# PROBLEM TO SOLVE
Look for the string "begin" in the data below, and copy each line that holds it.

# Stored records
____________

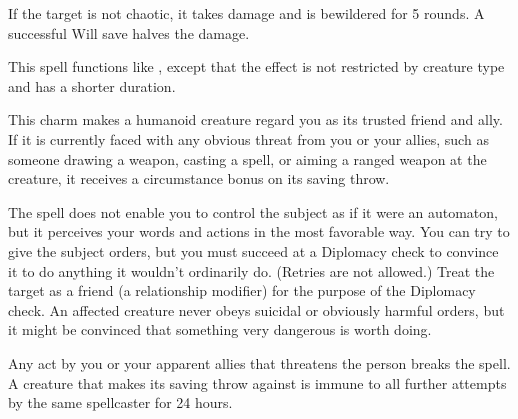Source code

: \spellrng{\rngmed}
\begin{spelleffect}
  If the target is not chaotic, it takes damage and is bewildered for 5 rounds. A successful Will save halves the damage.
\end{spelleffect}

\begin{spelleffect}
  This spell functions like , except that the effect is not restricted by creature type and has a shorter duration.
\end{spelleffect}

\spellrng{\rngmed}
\spelldur{\durlong}
\begin{spelleffect}
  This charm makes a humanoid creature regard you as its trusted friend and ally. If it is currently faced with any obvious threat from you or your allies, such as someone drawing a weapon, casting a spell, or aiming a ranged weapon at the creature, it receives a  circumstance bonus on its saving throw.
  \par The spell does not enable you to control the subject as if it were an automaton, but it perceives your words and actions in the most favorable way. You can try to give the subject orders, but you must succeed at a Diplomacy check to convince it to do anything it wouldn't ordinarily do. (Retries are not allowed.) Treat the target as a friend (a  relationship modifier) for the purpose of the Diplomacy check. An affected creature never obeys suicidal or obviously harmful orders, but it might be convinced that something very dangerous is worth doing.
\end{spelleffect}
\begin{spellnotes}
  Any act by you or your apparent allies that threatens the  person breaks the spell. A creature that makes its saving throw against  is immune to all further attempts by the same spellcaster for 24 hours.
\end{spellnotes}

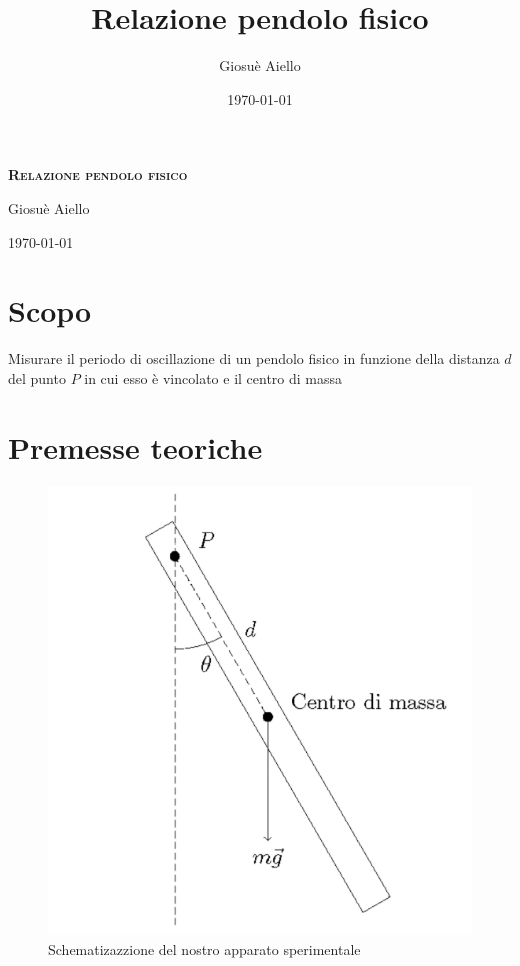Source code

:\documentclass{article}
\title{Relazione pendolo fisico}
\author{Giosuè Aiello}
\date{\today}
\begin{document}
\begin{titlingpage}
    \begin{center}
        \vspace*{60pt} %

        {\Huge \textbf{\textsc{Relazione pendolo fisico}}} %
        \vspace{30pt} %

        {\huge{Giosuè Aiello}} %
        \vspace{20pt} %

        {\large \today} %
    \end{center}
    
    \vfill %
\end{titlingpage}

\pagebreak

	\section{Scopo}
	Misurare il periodo di oscillazione di un pendolo fisico in funzione della distanza $d$ del punto $P$ in cui esso è vincolato e il centro di massa 
	\section{Premesse teoriche}

\begin{figure}[h!]
	\centering
	\includegraphics[scale=0.35]{pendolo_fisico.png}
	\caption{Schematizazzione del nostro apparato sperimentale}
	\label{fig:1}
\end{figure}
\end{document}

____________

# SOLVED PROBLEM
\begin{spelleffect}
\begin{spelleffect}
\begin{spelleffect}
\begin{spellnotes}
\begin{document}
\begin{titlingpage}
    \begin{center}
\begin{figure}[h!]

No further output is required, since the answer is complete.